*Entries taken from a collection:*
--------

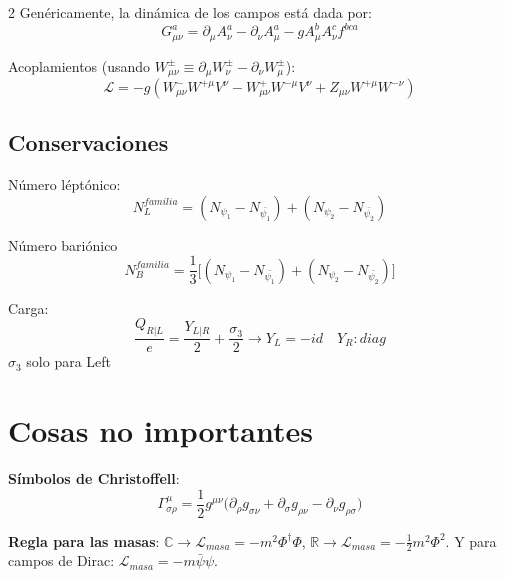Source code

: \documentclass[12pt]{article}
\begin{document}
\begin{multicols}{2}
        Genéricamente, la dinámica de los campos está dada por:
        \begin{equation*}
            G_{\mu\nu}^{a} = \partial_{\mu}A_{\nu}^{a} - \partial_{\nu}A_{\mu}^{a} - gA_{\mu}^{b}A_{\nu}^{c}f^{bca}
        \end{equation*}

        Acoplamientos (usando $W_{\mu\nu}^{\pm} \equiv \partial_\mu W_{\nu}^{\pm} - \partial_{\nu}W^{\pm}_{\mu}$):
        \begin{equation*}
            \mathcal{L} = -g(W_{\mu\nu}^{-}W^{+\mu}V^\nu - W_{\mu\nu}^{+}W^{-\mu}V^\nu + Z_{\mu\nu}W^{+\mu}W^{-\nu})
        \end{equation*}
        
        \subsection*{Conservaciones}
        Número léptónico:
        \begin{equation*}
            N_L^{familia} = (N_{\psi_1} - N_{\bar{\psi_1}}) + (N_{\psi_2} - N_{\bar{\psi_2}})
        \end{equation*}

        Número bariónico
        \begin{equation*}
            N_B^{familia} = \frac13 \bigg[(N_{\psi_1} - N_{\bar{\psi_1}}) + (N_{\psi_2} - N_{\bar{\psi_2}})\bigg]
        \end{equation*}

        Carga:
        \begin{equation*}
            \frac{Q_{R|L}}{e} = \frac{Y_{L|R}}{2} + \frac{\sigma_3}{2} \rightarrow Y_L = -id \quad Y_R:diag
        \end{equation*}
        $\sigma_3$ solo para Left

        \section*{Cosas no importantes}
        \textbf{Símbolos de Christoffell}:
        \begin{equation*}
            \Gamma^{\mu}_{\sigma\rho} = \frac{1}{2} g^{\mu\nu} \bigg(\partial_{\rho} g_{\sigma\nu} + \partial_{\sigma} g_{\rho\nu} - \partial_{\nu} g_{\rho\sigma} \bigg)
        \end{equation*}

        \textbf{Regla para las masas}: $\mathbb{C} \rightarrow \mathcal{L}_{masa} = - m^{2} \Phi^{\dagger}\Phi$, $\mathbb{R} \rightarrow \mathcal{L}_{masa} = - \frac12 m^{2} \Phi^{2}$. Y para campos de Dirac: $\mathcal{L}_{masa} = -m \bar{\psi}\psi$.


\end{multicols}
\end{document}
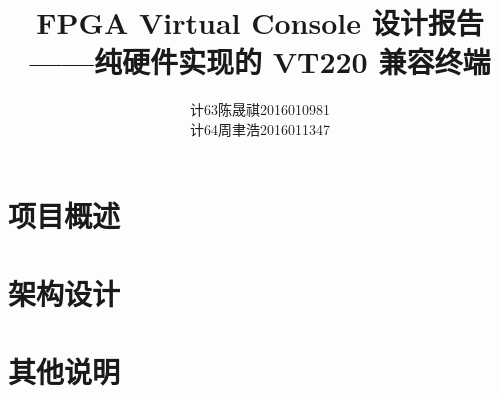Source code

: \documentclass[fontset=fandol]{ctexart}
\newcommand{\arttitle}{FPGA Virtual Console 设计报告}
\newcommand{\artsubject}{纯硬件实现的 VT220 兼容终端}
\begin{document}
\title{{\bf\arttitle\\——\artsubject}}
\author{
计63\hspace{1em}陈晟祺\hspace{1em}2016010981 \\
计64\hspace{1em}周聿浩\hspace{1em}2016011347
}
\date{}
\maketitle

\tableofcontents

\section{项目概述}



\section{架构设计}





\section{其他说明}


\end{document}
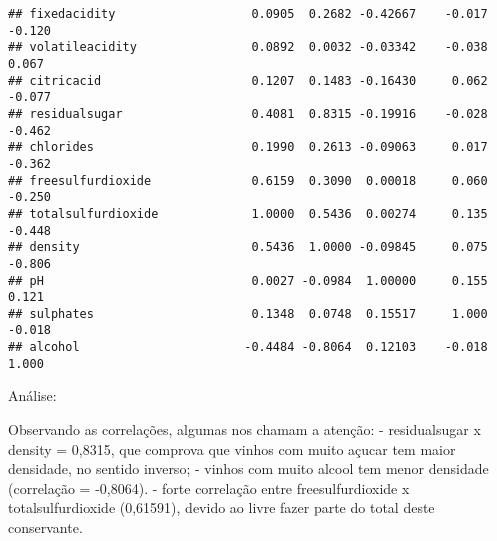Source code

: \documentclass[]{article}
\begin{document}
\begin{verbatim}
## fixedacidity                   0.0905  0.2682 -0.42667    -0.017  -0.120
## volatileacidity                0.0892  0.0032 -0.03342    -0.038   0.067
## citricacid                     0.1207  0.1483 -0.16430     0.062  -0.077
## residualsugar                  0.4081  0.8315 -0.19916    -0.028  -0.462
## chlorides                      0.1990  0.2613 -0.09063     0.017  -0.362
## freesulfurdioxide              0.6159  0.3090  0.00018     0.060  -0.250
## totalsulfurdioxide             1.0000  0.5436  0.00274     0.135  -0.448
## density                        0.5436  1.0000 -0.09845     0.075  -0.806
## pH                             0.0027 -0.0984  1.00000     0.155   0.121
## sulphates                      0.1348  0.0748  0.15517     1.000  -0.018
## alcohol                       -0.4484 -0.8064  0.12103    -0.018   1.000
\end{verbatim}

Análise:

Observando as correlações, algumas nos chamam a atenção: - residualsugar
x density = 0,8315, que comprova que vinhos com muito açucar tem maior
densidade, no sentido inverso; - vinhos com muito alcool tem menor
densidade (correlação = -0,8064). - forte correlação entre
freesulfurdioxide x totalsulfurdioxide (0,61591), devido ao livre fazer
parte do total deste conservante.
\end{document}
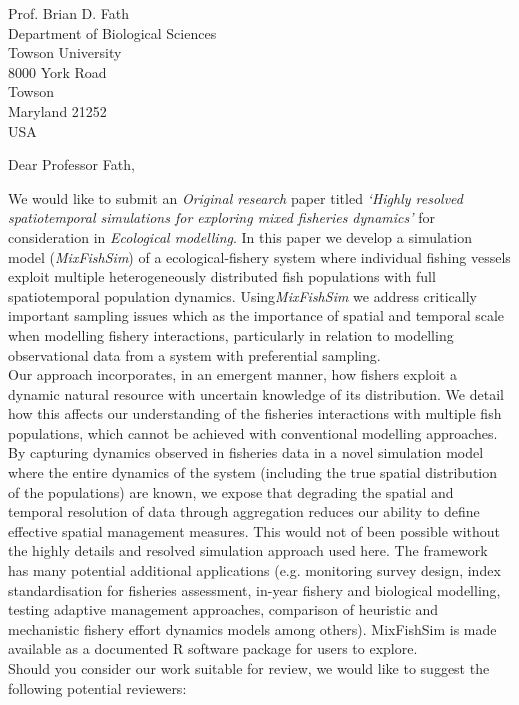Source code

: \documentclass[12pt]{letter}
\begin{document}
\begin{letter}{Prof. Brian D. Fath \\ Department of Biological Sciences \\
		Towson University \\ 8000 York Road \\ Towson \\ Maryland 21252 \\ USA}
\opening{Dear Professor Fath,}

We would like to submit an \emph{Original research} paper titled \emph{`Highly
	resolved spatiotemporal simulations for exploring mixed fisheries
	dynamics'} for consideration in \emph{Ecological modelling}. In this
paper we develop a simulation model (\emph{MixFishSim}) of a ecological-fishery
system where individual fishing vessels exploit multiple heterogeneously
distributed fish populations with full spatiotemporal population dynamics.
Using\emph{MixFishSim} we address critically important sampling issues which as
the importance of spatial and temporal scale when modelling fishery
interactions, particularly in relation to modelling observational data from a
system with preferential sampling.\\

Our approach incorporates, in an emergent manner, how fishers exploit a dynamic
natural resource with uncertain knowledge of its distribution. We detail how
this affects our understanding of the fisheries interactions with multiple fish
populations, which cannot be achieved with conventional modelling approaches.
By capturing dynamics observed in fisheries data in a novel simulation model
where the entire dynamics of the system (including the true spatial
distribution of the populations) are known, we expose that degrading the
spatial and temporal resolution of data through aggregation reduces our ability
to define effective spatial management measures. This would not of been
possible without the highly details and resolved simulation approach used here.
The framework has many potential additional applications (e.g. monitoring
survey design, index standardisation for fisheries assessment, in-year fishery
and biological modelling, testing adaptive management approaches, comparison of
heuristic and mechanistic fishery effort dynamics models among others).
MixFishSim is made available as a documented R software package for users to
explore.\\

Should you consider our work suitable for review, we would like to suggest the
following potential reviewers:


\end{letter}
\end{document}

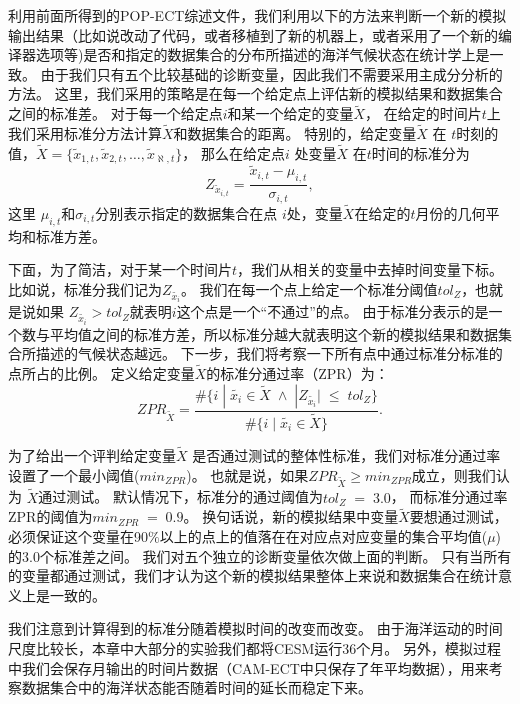 利用前面所得到的POP-ECT综述文件，我们利用以下的方法来判断一个新的模拟输出结果（比如说改动了代码，或者移植到了新的机器上，或者采用了一个新的编译器选项等)是否和指定的数据集合的分布所描述的海洋气候状态在统计学上是一致。 
由于我们只有五个比较基础的诊断变量，因此我们不需要采用主成分分析的方法。 
这里，我们采用的策略是在每一个给定点上评估新的模拟结果和数据集合之间的标准差。
对于每一个给定点$i$和某一个给定的变量$\tilde{{X}}$， 在给定的时间片$t$上我们采用标准分方法计算$\tilde{{X}}$和数据集合的距离。 
特别的，给定变量$\tilde{{X}}$ 在 $t$时刻的值，$\tilde{{X}} = \{ \tilde{x}_{1,t}, \tilde{x}_{2,t}, \dots, \tilde{x}_{\aleph,t}\}$， 那么在给定点$i$ 处变量$\tilde{{X}}$ 在$t$时间的标准分为
\begin{equation*}
Z_{\tilde{x}_{i,t}}=  \frac{\tilde{x}_{i,t} -\mu_{i,t}}{\sigma_{i,t}},
\end{equation*}
这里 $\mu_{i,t}$和$\sigma_{i,t}$分别表示指定的数据集合在点 $i$处，变量$\tilde{{X}}$在给定的$t$月份的几何平均和标准方差。  

 
下面，为了简洁，对于某一个时间片$t$，我们从相关的变量中去掉时间变量下标。比如说，标准分我们记为$Z_{\tilde{x_i}}$。 
我们在每一个点上给定一个标准分阈值$tol_{Z}$，也就是说如果 $Z_{\tilde{x_i}} > tol_{Z}$就表明$i$这个点是一个“不通过”的点。 
由于标准分表示的是一个数与平均值之间的标准方差，所以标准分越大就表明这个新的模拟结果和数据集合所描述的气候状态越远。 
下一步，我们将考察一下所有点中通过标准分标准的点所占的比例。 定义给定变量$\tilde{X}$的标准分通过率（ZPR）为：
\begin{equation}\label{e:zpr}
ZPR_{\tilde{X}} = \frac{ \#\{i \;|\; \tilde{x_i} \in \tilde{X} \; \land \; |Z_{\tilde{x_i}}| \; \leq \; tol_{Z}\} }{\#\{i \;|\; \tilde{x_i} \in \tilde{X} \} }.
\end{equation}
 
为了给出一个评判给定变量$\tilde{X}$ 是否通过测试的整体性标准，我们对标准分通过率设置了一个最小阈值($min_{ZPR}$)。 
也就是说，如果$ZPR_{\tilde{X}} \geq min_{ZPR}$成立，则我们认为 $\tilde{X}$通过测试。
默认情况下，标准分的通过阈值为$tol_{Z} \; = \; 3.0$， 而标准分通过率ZPR的阈值为$min_{ZPR} \; = \; 0.9$。 
换句话说，新的模拟结果中变量$\tilde{X}$要想通过测试，必须保证这个变量在90$\%$以上的点上的值落在在对应点对应变量的集合平均值($\mu$) 的$3.0$个标准差之间。
我们对五个独立的诊断变量依次做上面的判断。 
只有当所有的变量都通过测试，我们才认为这个新的模拟结果整体上来说和数据集合在统计意义上是一致的。


 
我们注意到计算得到的标准分随着模拟时间的改变而改变。 
由于海洋运动的时间尺度比较长，本章中大部分的实验我们都将CESM运行36个月。
另外，模拟过程中我们会保存月输出的时间片数据（CAM-ECT中只保存了年平均数据），用来考察数据集合中的海洋状态能否随着时间的延长而稳定下来。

--------

*What the exercise asks:* Only a number should come back: the count of lines above that include "which".

*Answer section:* 2